#### What you are asked to do:
Using the records below, transcribe word for word the stretch from the line that contains "in Clowder? %\]%" through the line that contains "## Overview", both end lines included, and nothing else.

#### Supplied material:
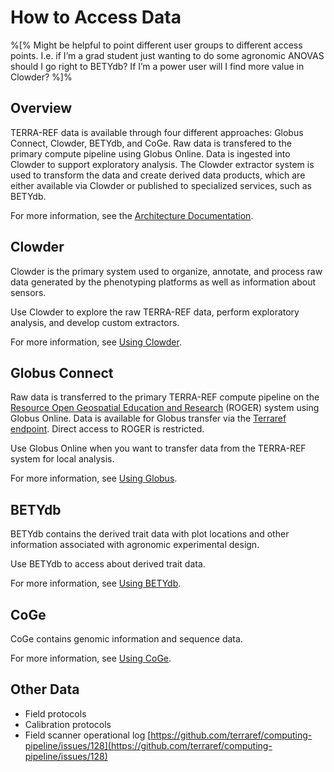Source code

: # How to Access Data

%\[% Might be helpful to point different user groups to different access points. I.e. if I’m a grad student just wanting to do some agronomic ANOVAS should I go right to BETYdb? If I’m a power user will I find more value in Clowder? %\]%

## Overview

TERRA-REF data is available through four different approaches: Globus Connect, Clowder, BETYdb, and CoGe. Raw data is transfered to the primary compute pipeline using Globus Online. Data is ingested into Clowder to support exploratory analysis. The Clowder extractor system is used to transform the data and create derived data products, which are either available via Clowder or published to specialized services, such as BETYdb.

For more information, see the [Architecture Documentation](https://github.com/terraref/documentation/tree/56f669dc870b3c3921bfc029914545574e70f8df/architecture-documentation.md).

## Clowder

Clowder is the primary system used to organize, annotate, and process raw data generated by the phenotyping platforms as well as information about sensors.

Use Clowder to explore the raw TERRA-REF data, perform exploratory analysis, and develop custom extractors.

For more information, see [Using Clowder](using-clowder-sensor-and-genoomics-data.md).

## Globus Connect

Raw data is transferred to the primary TERRA-REF compute pipeline on the [Resource Open Geospatial Education and Research](https://wiki.ncsa.illinois.edu/display/ROGER/ROGER+System+Information?src=contextnavchildmode) \(ROGER\) system using Globus Online. Data is available for Globus transfer via the [Terraref endpoint](https://www.globus.org/app/endpoints/403204c4-6004-11e6-8316-22000b97daec/overview). Direct access to ROGER is restricted.

Use Globus Online when you want to transfer data from the TERRA-REF system for local analysis.

For more information, see [Using Globus](using-globus-sensor-and-genomics-data.md).

## **BETYdb**

BETYdb contains the derived trait data with plot locations and other information associated with agronomic experimental design.

Use BETYdb to access about derived trait data.

For more information, see [Using BETYdb](using-betydb-trait-data-experimental-metadata/).

## **CoGe**

CoGe contains genomic information and sequence data.

For more information, see [Using CoGe](using-coge-genomics.md).

## **Other Data**

* Field protocols
* Calibration protocols
* Field scanner operational log [https://github.com/terraref/computing-pipeline/issues/128](https://github.com/terraref/computing-pipeline/issues/128)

#### Answer area:
%\[% Might be helpful to point different user groups to different access points. I.e. if I’m a grad student just wanting to do some agronomic ANOVAS should I go right to BETYdb? If I’m a power user will I find more value in Clowder? %\]%

## Overview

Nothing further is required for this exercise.